Record extracts:
[Start of Attachment]

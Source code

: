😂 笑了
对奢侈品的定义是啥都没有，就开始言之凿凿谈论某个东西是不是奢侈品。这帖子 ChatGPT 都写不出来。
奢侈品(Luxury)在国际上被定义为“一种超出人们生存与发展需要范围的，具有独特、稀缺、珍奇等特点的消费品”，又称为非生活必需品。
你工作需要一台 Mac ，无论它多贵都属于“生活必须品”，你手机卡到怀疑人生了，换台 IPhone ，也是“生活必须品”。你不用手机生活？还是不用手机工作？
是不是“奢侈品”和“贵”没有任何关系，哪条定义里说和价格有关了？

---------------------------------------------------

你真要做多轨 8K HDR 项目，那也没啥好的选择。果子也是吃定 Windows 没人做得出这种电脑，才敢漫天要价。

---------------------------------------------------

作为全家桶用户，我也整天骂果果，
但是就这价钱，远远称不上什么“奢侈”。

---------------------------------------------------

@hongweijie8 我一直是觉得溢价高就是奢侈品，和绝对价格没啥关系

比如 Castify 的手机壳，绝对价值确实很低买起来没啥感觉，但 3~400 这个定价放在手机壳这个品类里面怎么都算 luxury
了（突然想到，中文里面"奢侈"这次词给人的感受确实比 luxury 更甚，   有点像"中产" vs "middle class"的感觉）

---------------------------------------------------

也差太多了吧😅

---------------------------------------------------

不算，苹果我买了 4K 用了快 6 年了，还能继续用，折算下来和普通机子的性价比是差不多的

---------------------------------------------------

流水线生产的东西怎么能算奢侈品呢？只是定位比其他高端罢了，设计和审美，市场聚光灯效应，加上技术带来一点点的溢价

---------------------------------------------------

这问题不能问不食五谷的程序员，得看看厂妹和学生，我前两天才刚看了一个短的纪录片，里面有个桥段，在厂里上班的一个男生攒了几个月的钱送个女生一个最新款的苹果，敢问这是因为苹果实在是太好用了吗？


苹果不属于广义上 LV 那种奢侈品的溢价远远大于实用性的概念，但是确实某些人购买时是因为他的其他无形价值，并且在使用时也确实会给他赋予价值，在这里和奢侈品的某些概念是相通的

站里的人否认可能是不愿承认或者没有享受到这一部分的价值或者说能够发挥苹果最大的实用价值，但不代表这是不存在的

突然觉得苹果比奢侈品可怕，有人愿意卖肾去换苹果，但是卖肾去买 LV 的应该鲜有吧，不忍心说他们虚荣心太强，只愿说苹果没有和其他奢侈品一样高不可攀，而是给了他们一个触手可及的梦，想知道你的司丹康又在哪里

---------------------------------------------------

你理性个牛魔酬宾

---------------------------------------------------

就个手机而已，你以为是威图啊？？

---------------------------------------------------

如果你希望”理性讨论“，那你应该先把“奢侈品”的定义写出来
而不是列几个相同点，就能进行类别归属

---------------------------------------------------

[End of Attachment]

Could you retype exactly the lines from the one containing "奢侈品(Luxury)在国际" through the final line of the data above, and no others?

奢侈品(Luxury)在国际上被定义为“一种超出人们生存与发展需要范围的，具有独特、稀缺、珍奇等特点的消费品”，又称为非生活必需品。
你工作需要一台 Mac ，无论它多贵都属于“生活必须品”，你手机卡到怀疑人生了，换台 IPhone ，也是“生活必须品”。你不用手机生活？还是不用手机工作？
是不是“奢侈品”和“贵”没有任何关系，哪条定义里说和价格有关了？

---------------------------------------------------

你真要做多轨 8K HDR 项目，那也没啥好的选择。果子也是吃定 Windows 没人做得出这种电脑，才敢漫天要价。

---------------------------------------------------

作为全家桶用户，我也整天骂果果，
但是就这价钱，远远称不上什么“奢侈”。

---------------------------------------------------

@hongweijie8 我一直是觉得溢价高就是奢侈品，和绝对价格没啥关系

比如 Castify 的手机壳，绝对价值确实很低买起来没啥感觉，但 3~400 这个定价放在手机壳这个品类里面怎么都算 luxury
了（突然想到，中文里面"奢侈"这次词给人的感受确实比 luxury 更甚，   有点像"中产" vs "middle class"的感觉）

---------------------------------------------------

也差太多了吧😅

---------------------------------------------------

不算，苹果我买了 4K 用了快 6 年了，还能继续用，折算下来和普通机子的性价比是差不多的

---------------------------------------------------

流水线生产的东西怎么能算奢侈品呢？只是定位比其他高端罢了，设计和审美，市场聚光灯效应，加上技术带来一点点的溢价

---------------------------------------------------

这问题不能问不食五谷的程序员，得看看厂妹和学生，我前两天才刚看了一个短的纪录片，里面有个桥段，在厂里上班的一个男生攒了几个月的钱送个女生一个最新款的苹果，敢问这是因为苹果实在是太好用了吗？


苹果不属于广义上 LV 那种奢侈品的溢价远远大于实用性的概念，但是确实某些人购买时是因为他的其他无形价值，并且在使用时也确实会给他赋予价值，在这里和奢侈品的某些概念是相通的

站里的人否认可能是不愿承认或者没有享受到这一部分的价值或者说能够发挥苹果最大的实用价值，但不代表这是不存在的

突然觉得苹果比奢侈品可怕，有人愿意卖肾去换苹果，但是卖肾去买 LV 的应该鲜有吧，不忍心说他们虚荣心太强，只愿说苹果没有和其他奢侈品一样高不可攀，而是给了他们一个触手可及的梦，想知道你的司丹康又在哪里

---------------------------------------------------

你理性个牛魔酬宾

---------------------------------------------------

就个手机而已，你以为是威图啊？？

---------------------------------------------------

如果你希望”理性讨论“，那你应该先把“奢侈品”的定义写出来
而不是列几个相同点，就能进行类别归属

---------------------------------------------------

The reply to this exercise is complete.